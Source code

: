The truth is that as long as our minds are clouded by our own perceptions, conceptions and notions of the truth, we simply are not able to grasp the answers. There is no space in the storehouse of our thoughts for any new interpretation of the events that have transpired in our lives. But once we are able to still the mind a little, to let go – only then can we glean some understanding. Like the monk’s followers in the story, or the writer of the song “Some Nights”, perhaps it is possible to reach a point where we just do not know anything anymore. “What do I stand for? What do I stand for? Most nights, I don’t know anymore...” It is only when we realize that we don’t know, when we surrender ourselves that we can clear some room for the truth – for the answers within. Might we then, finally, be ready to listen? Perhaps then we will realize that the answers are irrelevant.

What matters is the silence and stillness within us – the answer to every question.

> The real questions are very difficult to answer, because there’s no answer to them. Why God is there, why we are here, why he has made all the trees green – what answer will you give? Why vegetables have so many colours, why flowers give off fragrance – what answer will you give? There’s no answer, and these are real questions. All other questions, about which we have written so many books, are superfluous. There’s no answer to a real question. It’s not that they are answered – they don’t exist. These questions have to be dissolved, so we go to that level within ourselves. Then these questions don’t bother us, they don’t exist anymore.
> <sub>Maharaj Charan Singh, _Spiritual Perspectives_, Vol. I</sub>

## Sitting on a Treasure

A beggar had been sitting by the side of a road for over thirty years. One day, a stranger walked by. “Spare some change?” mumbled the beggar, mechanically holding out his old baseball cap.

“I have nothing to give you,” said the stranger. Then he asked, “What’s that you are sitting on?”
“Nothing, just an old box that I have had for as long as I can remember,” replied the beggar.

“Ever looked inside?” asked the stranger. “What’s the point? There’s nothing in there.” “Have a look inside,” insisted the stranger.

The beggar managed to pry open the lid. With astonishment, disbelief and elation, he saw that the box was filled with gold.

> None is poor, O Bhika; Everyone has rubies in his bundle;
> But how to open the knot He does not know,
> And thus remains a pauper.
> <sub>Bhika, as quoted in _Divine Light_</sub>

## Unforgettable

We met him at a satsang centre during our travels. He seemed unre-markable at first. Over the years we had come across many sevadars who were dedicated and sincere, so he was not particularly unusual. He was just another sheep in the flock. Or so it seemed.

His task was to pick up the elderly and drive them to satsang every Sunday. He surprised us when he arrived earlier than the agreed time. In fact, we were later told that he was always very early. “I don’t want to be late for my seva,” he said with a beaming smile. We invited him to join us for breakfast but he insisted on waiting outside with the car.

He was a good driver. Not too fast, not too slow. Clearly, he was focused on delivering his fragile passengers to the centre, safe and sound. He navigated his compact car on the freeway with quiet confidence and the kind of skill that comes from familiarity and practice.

- - -

▶ [YOUR OBJECTIVE]: None of the lines before the one containing "His task was" belong in the answer; reproduce that line and all later lines of the records exactly.

▶ [YOUR RESPONSE]:
His task was to pick up the elderly and drive them to satsang every Sunday. He surprised us when he arrived earlier than the agreed time. In fact, we were later told that he was always very early. “I don’t want to be late for my seva,” he said with a beaming smile. We invited him to join us for breakfast but he insisted on waiting outside with the car.

He was a good driver. Not too fast, not too slow. Clearly, he was focused on delivering his fragile passengers to the centre, safe and sound. He navigated his compact car on the freeway with quiet confidence and the kind of skill that comes from familiarity and practice.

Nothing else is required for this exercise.